L’époque précise à laquelle les bacs sont apparus nous est inconnue, mais il est certain qu’il existe des systèmes pour franchir le fleuve depuis l’Antiquité, la traversée du Rhône ayant toujours constitué un enjeu, qu’il soit économique, politique ou social. Les bacs sont des bateaux plats disposés en divers points du fleuve et pouvant contenir une trentaine de personnes.
Les premières techniques utilisent simplement les rames ou les perches pour diriger l’embarcation. Le bac est alors dit « libre » : le passeur doit prévoir sa trajectoire et partir en amont du point de débarquement de manière à utiliser la force du courant et donc à minimiser ses efforts.
Grâce à l’invention de la « traille pendulaire », le travail du conducteur est simplifié. Ce système emploie le principe de la captation d’énergie. Le bac est retenu par une corde (la « traille ») ancrée en amont, au milieu du fleuve et soutenue par des flotteurs. Grâce au courant et par l’action du gouvernail, la barque dérive d’un bord à l’autre en dessinant un arc de cercle autour du point d’amarrage.
Le procédé utilisé ensuite, la « traille traversière », reprend cette technique en l’améliorant : de part et d’autre du fleuve, deux tours de hauteur suffisante pour laisser passer les bateaux sont reliées par un câble. Sur ce dernier, un système de poulies permet la fixation et le déplacement du bac par le biais d’un deuxième câble. La traversée est alors plus sécurisée, rapide et linéaire.

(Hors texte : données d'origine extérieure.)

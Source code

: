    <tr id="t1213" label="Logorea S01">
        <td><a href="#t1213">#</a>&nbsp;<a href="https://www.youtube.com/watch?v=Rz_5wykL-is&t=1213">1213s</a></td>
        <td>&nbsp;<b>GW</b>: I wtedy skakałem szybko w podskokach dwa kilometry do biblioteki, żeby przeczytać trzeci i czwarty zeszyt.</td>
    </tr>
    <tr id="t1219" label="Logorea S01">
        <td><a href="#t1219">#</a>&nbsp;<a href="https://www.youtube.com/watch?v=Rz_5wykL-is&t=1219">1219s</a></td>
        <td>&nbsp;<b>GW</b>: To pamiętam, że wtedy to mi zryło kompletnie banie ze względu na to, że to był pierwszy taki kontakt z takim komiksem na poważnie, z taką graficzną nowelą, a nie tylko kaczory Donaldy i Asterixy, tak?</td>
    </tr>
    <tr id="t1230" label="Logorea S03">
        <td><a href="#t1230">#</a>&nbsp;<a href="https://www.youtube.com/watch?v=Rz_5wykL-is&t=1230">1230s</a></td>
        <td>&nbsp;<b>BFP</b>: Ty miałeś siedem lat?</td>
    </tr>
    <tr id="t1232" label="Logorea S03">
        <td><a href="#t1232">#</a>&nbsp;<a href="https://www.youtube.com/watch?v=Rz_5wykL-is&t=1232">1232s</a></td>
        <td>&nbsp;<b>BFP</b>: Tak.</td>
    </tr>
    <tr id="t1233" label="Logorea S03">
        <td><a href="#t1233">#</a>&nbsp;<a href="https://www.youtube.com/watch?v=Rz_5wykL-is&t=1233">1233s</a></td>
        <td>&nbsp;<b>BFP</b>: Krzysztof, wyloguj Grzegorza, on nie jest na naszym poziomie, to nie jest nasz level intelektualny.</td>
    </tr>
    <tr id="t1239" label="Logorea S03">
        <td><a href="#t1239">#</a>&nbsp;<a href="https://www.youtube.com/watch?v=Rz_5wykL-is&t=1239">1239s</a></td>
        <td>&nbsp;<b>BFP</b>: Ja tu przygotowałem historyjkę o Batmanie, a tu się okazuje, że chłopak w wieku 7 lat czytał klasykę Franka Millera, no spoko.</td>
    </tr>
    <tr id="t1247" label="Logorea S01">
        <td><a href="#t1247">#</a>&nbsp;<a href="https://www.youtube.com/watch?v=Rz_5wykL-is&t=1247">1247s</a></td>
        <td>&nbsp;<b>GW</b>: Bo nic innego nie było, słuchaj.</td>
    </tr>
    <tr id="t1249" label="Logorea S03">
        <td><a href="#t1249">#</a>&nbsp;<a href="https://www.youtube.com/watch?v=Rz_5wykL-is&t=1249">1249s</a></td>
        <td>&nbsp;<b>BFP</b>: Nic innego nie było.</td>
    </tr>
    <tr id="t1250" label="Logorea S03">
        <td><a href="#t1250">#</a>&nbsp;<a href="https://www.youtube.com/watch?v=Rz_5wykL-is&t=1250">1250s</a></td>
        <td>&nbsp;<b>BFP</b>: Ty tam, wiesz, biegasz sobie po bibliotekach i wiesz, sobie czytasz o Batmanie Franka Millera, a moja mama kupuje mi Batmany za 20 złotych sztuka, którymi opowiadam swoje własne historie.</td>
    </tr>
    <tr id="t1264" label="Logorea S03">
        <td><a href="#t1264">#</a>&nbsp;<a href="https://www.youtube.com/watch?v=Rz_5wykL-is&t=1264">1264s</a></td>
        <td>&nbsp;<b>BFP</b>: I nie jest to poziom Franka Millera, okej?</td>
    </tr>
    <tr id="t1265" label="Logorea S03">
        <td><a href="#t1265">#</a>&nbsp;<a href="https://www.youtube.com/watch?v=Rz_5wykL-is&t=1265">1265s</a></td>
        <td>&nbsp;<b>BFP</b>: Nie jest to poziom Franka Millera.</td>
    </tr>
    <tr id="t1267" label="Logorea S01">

Des vestiges témoins de cette technique existent encore en certains lieux. On peut citer : la tour de la traille à Grigny (Rhône), la pile de l’ancien bac à Champagne (Ardèche) classée à l’automne 2006 par le Ministère de la Culture, la traille de Vernaison (Rhône) qui a été restaurée. Ajoutons qu’une reproduction à 70% du bac a traille de Vernaison a été installée en rive gauche du fleuve, et inaugurée en mai 2006.
Ce mode de franchissement du fleuve a peu à peu disparu suite à la construction de nombreux ponts.